Llewellyn shook his head vigorously. “Never!” was his emphatic reply. “I knew that he was adding to his collection, but he never referred in any way to this screen that he already had in his possession. I’m absolutely sure on the point.”

“Forgive me, Mr. Llewellyn, if I appear insistent, but I’ve understood since I’ve been here that you were a very zealous assistant to Mr. Stewart in this particular branch of his work. Is that true?”

Here Goodall intervened abruptly. “Yes, Mr. Llewellyn, how was it, if you were so intimate with Mr. Stewart in all his collecting work, that he didn’t mention the fact of these two screens to you?” But Llewellyn was not to be so easily shaken.

“Without appearing to be disrespectful, I would suggest that Mr. Stewart would have been in a better position to answer that than I, Inspector,” he replied smoothly.

Goodall flushed, but Llewellyn went on. “All I can say is that he didn’t mention them.”

Then Anthony countered with another question. “Had Mr. Stewart confided in you at any time—before—had he discussed similar purchases on previous occasions?”

“Many times,” responded Llewellyn with absolute candor.

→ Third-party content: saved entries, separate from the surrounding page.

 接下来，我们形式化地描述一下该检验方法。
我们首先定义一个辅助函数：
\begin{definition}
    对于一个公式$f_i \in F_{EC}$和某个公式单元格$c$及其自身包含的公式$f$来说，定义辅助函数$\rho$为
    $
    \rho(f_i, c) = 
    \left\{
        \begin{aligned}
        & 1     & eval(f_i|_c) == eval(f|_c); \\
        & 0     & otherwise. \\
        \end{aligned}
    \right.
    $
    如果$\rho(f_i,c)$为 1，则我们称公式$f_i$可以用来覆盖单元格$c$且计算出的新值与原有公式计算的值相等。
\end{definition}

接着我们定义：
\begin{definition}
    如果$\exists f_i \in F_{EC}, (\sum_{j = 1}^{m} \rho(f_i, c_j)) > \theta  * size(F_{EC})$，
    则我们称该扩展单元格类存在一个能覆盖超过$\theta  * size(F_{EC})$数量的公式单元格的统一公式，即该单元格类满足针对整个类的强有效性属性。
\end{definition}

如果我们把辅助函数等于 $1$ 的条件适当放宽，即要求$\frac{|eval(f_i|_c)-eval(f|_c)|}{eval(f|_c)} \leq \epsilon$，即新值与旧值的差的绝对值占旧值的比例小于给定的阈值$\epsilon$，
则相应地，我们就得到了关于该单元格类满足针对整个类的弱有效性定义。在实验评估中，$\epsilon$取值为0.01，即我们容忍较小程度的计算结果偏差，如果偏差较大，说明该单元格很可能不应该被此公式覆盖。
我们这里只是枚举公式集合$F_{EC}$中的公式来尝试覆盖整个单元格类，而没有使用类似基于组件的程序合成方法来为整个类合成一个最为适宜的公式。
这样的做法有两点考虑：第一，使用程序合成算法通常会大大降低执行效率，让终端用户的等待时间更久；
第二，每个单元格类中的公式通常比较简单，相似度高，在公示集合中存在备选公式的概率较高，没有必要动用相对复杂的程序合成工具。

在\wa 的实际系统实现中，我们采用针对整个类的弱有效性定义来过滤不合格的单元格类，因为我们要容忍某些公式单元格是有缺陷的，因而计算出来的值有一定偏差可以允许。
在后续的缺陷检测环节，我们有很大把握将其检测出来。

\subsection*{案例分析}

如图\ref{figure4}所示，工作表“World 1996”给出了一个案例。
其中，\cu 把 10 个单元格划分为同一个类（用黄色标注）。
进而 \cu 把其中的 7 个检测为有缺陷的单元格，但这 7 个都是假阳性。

“Can you then account for a seeming lack of confidence on his part in this instance?”

“Frankly, Mr. Bathurst, I can’t! But Mr. Stewart, if his son will pardon my outspokenness at such a time as this, was a man of quick impulses. He was very impetuous and utterly impatient—caught by this whim and influenced by that wave of feeling—therefore not exactly a man that you could call a model of consistency. Not that I have any reason or desire to find fault with him as an employer. He was always just and always generous—I cannot complain of his treatment of me.” He looked up and caught Inspector Goodall’s eye and he was quick enough to sense its disapproval. For Goodall’s brain was considering several elements of doubt. “Why,” said the Inspector to himself, “why does this young man talk like this when Miss Marjorie Lennox accuses him of harboring revengeful feelings against the man of whom he speaks?” He decided that the solution to this little problem might possibly be more speedily forthcoming if he showed a little craft. So he affected an air of ingenuousness.

“The sentiments do you credit,” he declared. “It’s the fashion of the world nowadays to run down your employers as much as you can. Well, Mr. Bathurst, what about this screen of yours? I’m afraid there’s nobody here that can help you with those details you asked for. You’ll have to remain content with the description in the catalogue—‘an antique metal-work screen.’ I expect the only person that could have supplied more information was Mr. Stewart himself.”